Hey guys! I'm working on creating a flexible Unit Editor scene within unity to allow me to more easily mass-produce different kinds of units for my game. I want to store the data of each unit as multi-layered/nested JSON objects. For instance, every Unitdata JSON object has within it ParameterData, AnimationData, and CodexData which then each have child parameters, etc.
Now, I've followed a couple of tutorials but none of them are dealing with a situation quite as complex as mine.
Each of them are simply pulling from single JSON objects that have a bunch of properties, and in their scripts/code they have a matching Class that represents the entire JSON object and all of its properties. So my question is this: do I really have to make a class(object) for every single sub-object within my JSON?
Like do I need to make a ParameterData class and a CodexData class, etc? and then my UnitData class simply has properties made of all of its child classes?
And then... when I do JsonUtility.FromJson/ToJson, if I pass in the most parent object, will it be able to automatically get all of the data within all of those child objects? Like will I need to loop/enumerate through all the objects somehow, or anything like that?
Here is my .json file I'm working with, if it helps:
Answer by Bunny83 · Sep 13, 2020 at 01:18 AM
When you use Unity's JsonUtility, yes, you have to create a class for every object in your json structure since the JsonUtility is an object mapper / serializer. However instead of Unity's JsonUtility you could also use my SimpleJSON framework. It just parses the json text into a custom object tree and you can access any element node by string / index. For example
// parse your json text
var node = JSON.Parse(yourJsonText);
string unitName = node["unitData"]["parameterData"]["unitName"].Value;
// get a sub node in a local variable for later use
JSONNode storyData = node["unitData"]["storyData"];
int age = storyData["age"].AsInt;
float width = storyData["age"].AsFloat;
Note that I created an extension file which adds extra support for some of Unity's primitive types. Specifically Vector2/3/4, Quaternion, Rect, ... which makes it easier to read and write such values. This extension file just need to sit next to the SimpleJSON.cs file.
So in your example, var node = JSON.Parse(yourJsonText);
is "yourJsonText" a string of the entire JSON file's contents? And, just so I understand you a bit more clearly, did you mean that I would NOT have to make a class inheritance structure for the entire JSON object if I used your tool?

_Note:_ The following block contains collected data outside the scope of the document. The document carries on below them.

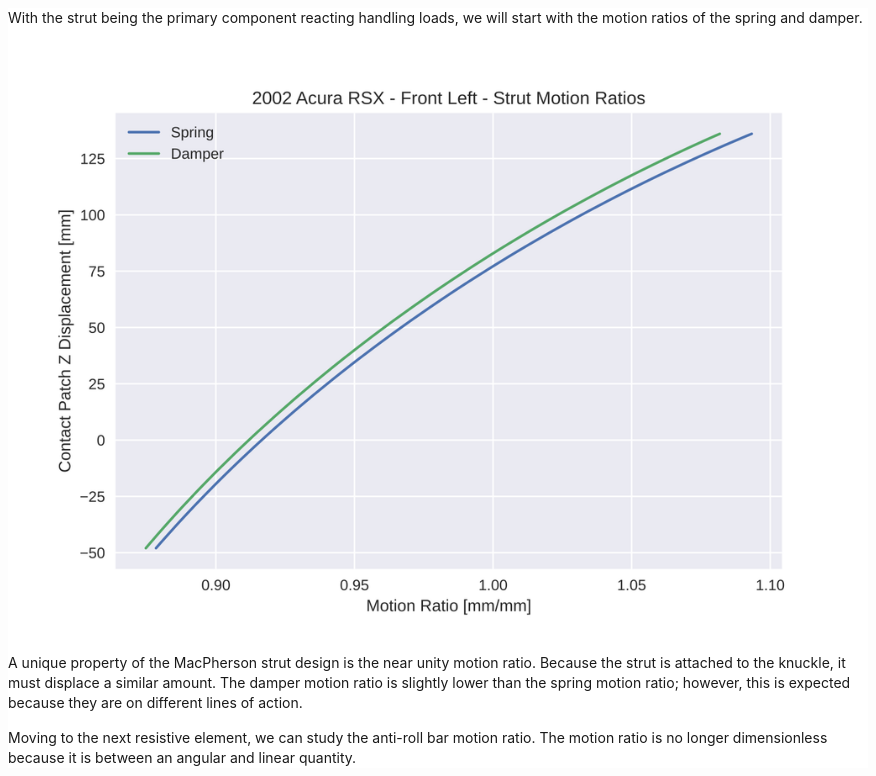 With the strut being the primary component reacting handling loads, we will
start with the motion ratios of the spring and damper.

![strut motion ratios](/assets/images/2020-07-25/rsx-mr-strut.svg)

A unique property of the MacPherson strut design is the near unity motion
ratio. Because the strut is attached to the knuckle, it must displace a
similar amount. The damper motion ratio is slightly lower than the spring
motion ratio; however, this is expected because they are on different lines
of action.

Moving to the next resistive element, we can study the anti-roll bar motion
ratio. The motion ratio is no longer dimensionless because it is between an
angular and linear quantity.
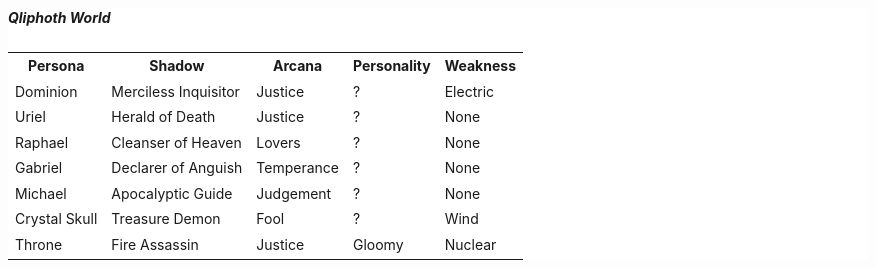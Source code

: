    </tr>
</table>

##### Qliphoth World

<table>
   <tr>
      <th>Persona</th>
      <th>Shadow</th>
      <th>Arcana</th>
      <th>Personality</th>
      <th>Weakness</th>
   </tr>
   <tr>
      <td>Dominion</td>
      <td>Merciless Inquisitor</td>
      <td>Justice</td>
      <td>?</td>
      <td>Electric</td>
   </tr>
   <tr>
      <td>Uriel</td>
      <td>Herald of Death</td>
      <td>Justice</td>
      <td>?</td>
      <td>None</td>
   </tr>
   <tr>
      <td>Raphael</td>
      <td>Cleanser of Heaven</td>
      <td>Lovers</td>
      <td>?</td>
      <td>None</td>
   </tr>
   <tr>
      <td>Gabriel</td>
      <td>Declarer of Anguish</td>
      <td>Temperance</td>
      <td>?</td>
      <td>None</td>
   </tr>
   <tr>
      <td>Michael</td>
      <td>Apocalyptic Guide</td>
      <td>Judgement</td>
      <td>?</td>
      <td>None</td>
   </tr>
   <tr>
      <td>Crystal Skull</td>
      <td>Treasure Demon</td>
      <td>Fool</td>
      <td>?</td>
      <td>Wind</td>
   </tr>
   <tr>
      <td>Throne</td>
      <td>Fire Assassin</td>
      <td>Justice</td>
      <td>Gloomy</td>
      <td>Nuclear</td>
   </tr>
</table>
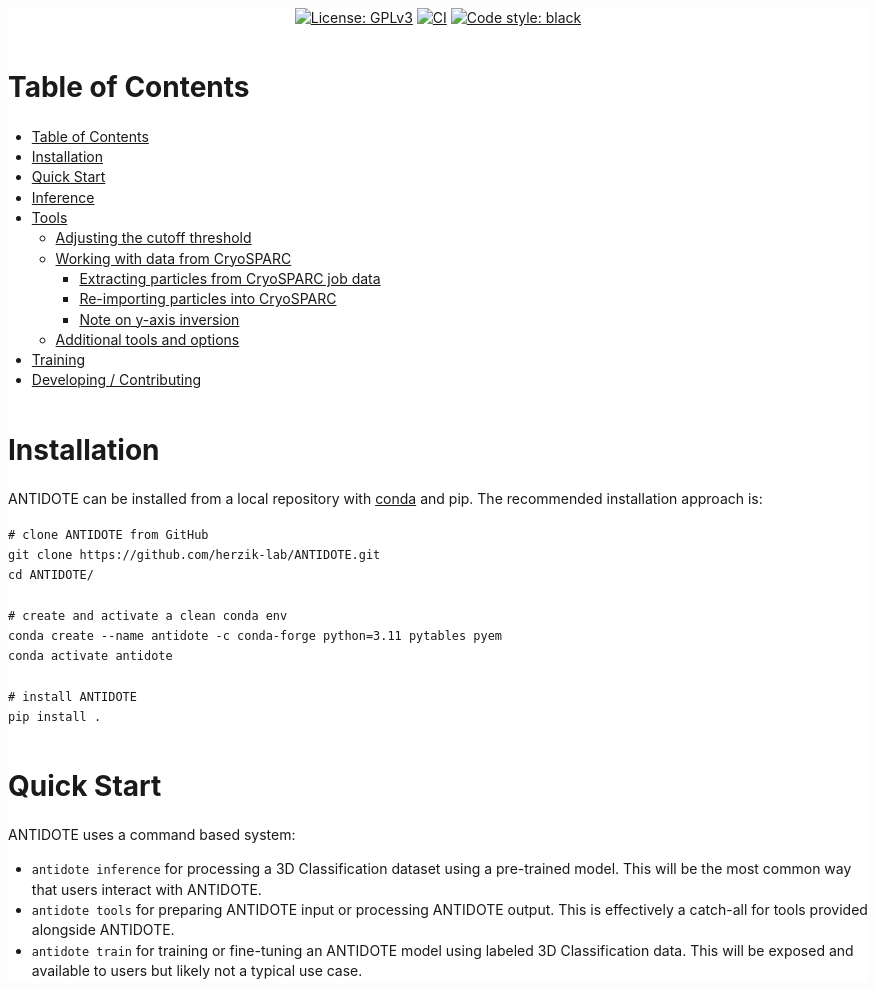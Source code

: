 <div align="center">



[![License: GPLv3](https://img.shields.io/badge/License-GPLv3-blue.svg)](https://www.gnu.org/licenses/gpl-3.0) [![CI](https://github.com/herzik-lab/ANTIDOTE/actions/workflows/ci.yml/badge.svg)](https://github.com/herzik-lab/ANTIDOTE/actions/workflows/ci.yml) [![Code style: black](https://img.shields.io/badge/code%20style-black-000000.svg)](https://github.com/psf/black)

</div>

# Table of Contents

- [Table of Contents](#table-of-contents)
- [Installation](#installation)
- [Quick Start](#quick-start)
- [Inference](#inference)
- [Tools](#tools)
  - [Adjusting the cutoff threshold](#adjusting-the-cutoff-threshold)
  - [Working with data from CryoSPARC](#working-with-data-from-cryosparc)
    - [Extracting particles from CryoSPARC job data](#extracting-particles-from-cryosparc-job-data)
    - [Re-importing particles into CryoSPARC](#re-importing-particles-into-cryosparc)
    - [Note on y-axis inversion](#note-on-y-axis-inversion)
  - [Additional tools and options](#additional-tools-and-options)
- [Training](#training)
- [Developing / Contributing](#developing--contributing)

# Installation

ANTIDOTE can be installed from a local repository with [conda](https://docs.anaconda.com/anaconda/install/) and pip. The recommended installation approach is:

```console
# clone ANTIDOTE from GitHub
git clone https://github.com/herzik-lab/ANTIDOTE.git
cd ANTIDOTE/

# create and activate a clean conda env
conda create --name antidote -c conda-forge python=3.11 pytables pyem
conda activate antidote

# install ANTIDOTE
pip install .
```

# Quick Start

ANTIDOTE uses a command based system:

- `antidote inference` for processing a 3D Classification dataset using a pre-trained model. This will be the most common way that users interact with ANTIDOTE.
- `antidote tools` for preparing ANTIDOTE input or processing ANTIDOTE output. This is effectively a catch-all for tools provided alongside ANTIDOTE.
- `antidote train` for training or fine-tuning an ANTIDOTE model using labeled 3D Classification data. This will be exposed and available to users but likely not a typical use case.
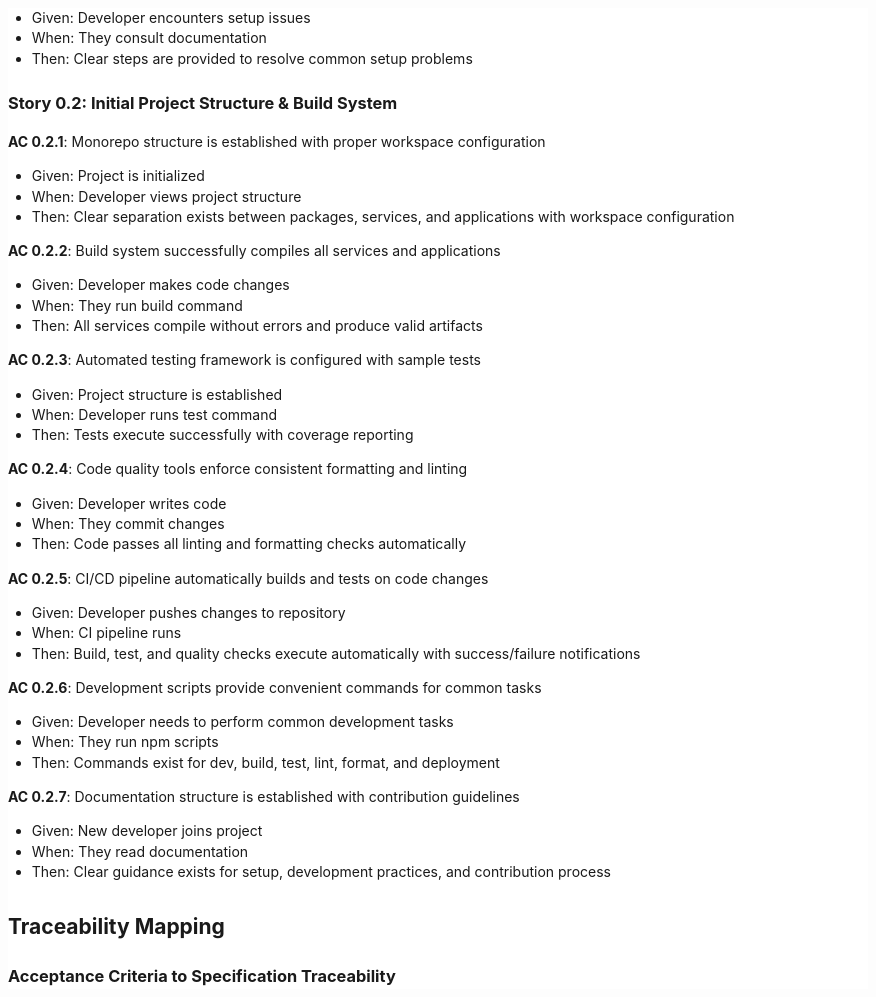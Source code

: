 - Given: Developer encounters setup issues
- When: They consult documentation
- Then: Clear steps are provided to resolve common setup problems

### Story 0.2: Initial Project Structure & Build System

**AC 0.2.1**: Monorepo structure is established with proper workspace
configuration

- Given: Project is initialized
- When: Developer views project structure
- Then: Clear separation exists between packages, services, and applications
  with workspace configuration

**AC 0.2.2**: Build system successfully compiles all services and applications

- Given: Developer makes code changes
- When: They run build command
- Then: All services compile without errors and produce valid artifacts

**AC 0.2.3**: Automated testing framework is configured with sample tests

- Given: Project structure is established
- When: Developer runs test command
- Then: Tests execute successfully with coverage reporting

**AC 0.2.4**: Code quality tools enforce consistent formatting and linting

- Given: Developer writes code
- When: They commit changes
- Then: Code passes all linting and formatting checks automatically

**AC 0.2.5**: CI/CD pipeline automatically builds and tests on code changes

- Given: Developer pushes changes to repository
- When: CI pipeline runs
- Then: Build, test, and quality checks execute automatically with
  success/failure notifications

**AC 0.2.6**: Development scripts provide convenient commands for common tasks

- Given: Developer needs to perform common development tasks
- When: They run npm scripts
- Then: Commands exist for dev, build, test, lint, format, and deployment

**AC 0.2.7**: Documentation structure is established with contribution
guidelines

- Given: New developer joins project
- When: They read documentation
- Then: Clear guidance exists for setup, development practices, and contribution
  process

## Traceability Mapping

### Acceptance Criteria to Specification Traceability
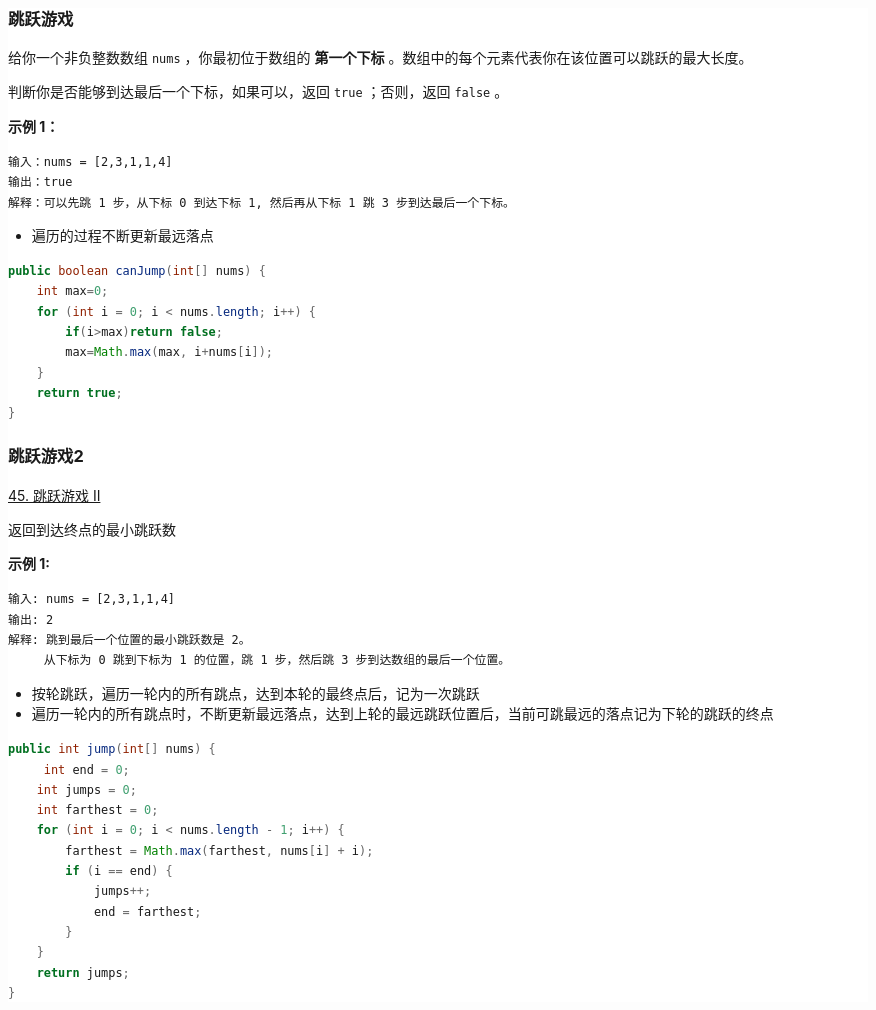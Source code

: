 ### 跳跃游戏

给你一个非负整数数组 `nums` ，你最初位于数组的 **第一个下标** 。数组中的每个元素代表你在该位置可以跳跃的最大长度。

判断你是否能够到达最后一个下标，如果可以，返回 `true` ；否则，返回 `false` 。

**示例 1：**

```
输入：nums = [2,3,1,1,4]
输出：true
解释：可以先跳 1 步，从下标 0 到达下标 1, 然后再从下标 1 跳 3 步到达最后一个下标。
```

- 遍历的过程不断更新最远落点

```java
public boolean canJump(int[] nums) {
    int max=0;
    for (int i = 0; i < nums.length; i++) {
        if(i>max)return false;
        max=Math.max(max, i+nums[i]);
    }
    return true;
}
```







### 跳跃游戏2

[45. 跳跃游戏 II](https://leetcode.cn/problems/jump-game-ii/)

返回到达终点的最小跳跃数

**示例 1:**

```
输入: nums = [2,3,1,1,4]
输出: 2
解释: 跳到最后一个位置的最小跳跃数是 2。
     从下标为 0 跳到下标为 1 的位置，跳 1 步，然后跳 3 步到达数组的最后一个位置。
```

- 按轮跳跃，遍历一轮内的所有跳点，达到本轮的最终点后，记为一次跳跃
- 遍历一轮内的所有跳点时，不断更新最远落点，达到上轮的最远跳跃位置后，当前可跳最远的落点记为下轮的跳跃的终点

```java
public int jump(int[] nums) {
     int end = 0;
    int jumps = 0;
    int farthest = 0;
    for (int i = 0; i < nums.length - 1; i++) {
        farthest = Math.max(farthest, nums[i] + i);
        if (i == end) {
            jumps++;
            end = farthest;
        }
    }
    return jumps;
}
```

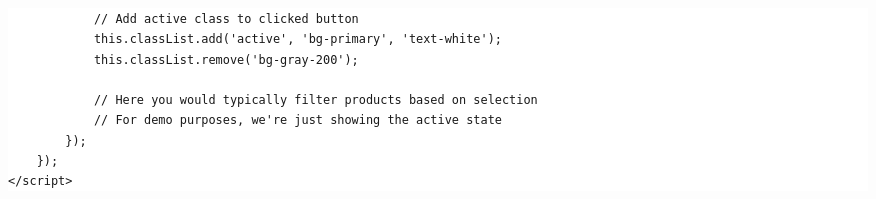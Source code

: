                 // Add active class to clicked button
                this.classList.add('active', 'bg-primary', 'text-white');
                this.classList.remove('bg-gray-200');
                
                // Here you would typically filter products based on selection
                // For demo purposes, we're just showing the active state
            });
        });
    </script>
</body>
</html>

As in I could pass it my complete JSON file and your tool could parse through the whole thing as is without needing lots of complex class structure?
Yes, exactly. yourJsonText is any valid json text which is parsed into a node tree which you can directly query. A JSONObject is represented internally by a Dictionary<string, JSONNode>
and an array is represented by a List<JSONNode>
- For the actual value types there are seperate strongly typed classes like JSONNumber (which is a double value), JSONBool (which is just a bool value), JSONNull (to represent null values) and JSONString (to represent a string value).
The JSONNode base class has several conversion properties and indexers to make working with the structure as simple as possible. The example code I've posted should work with your json text as it is written.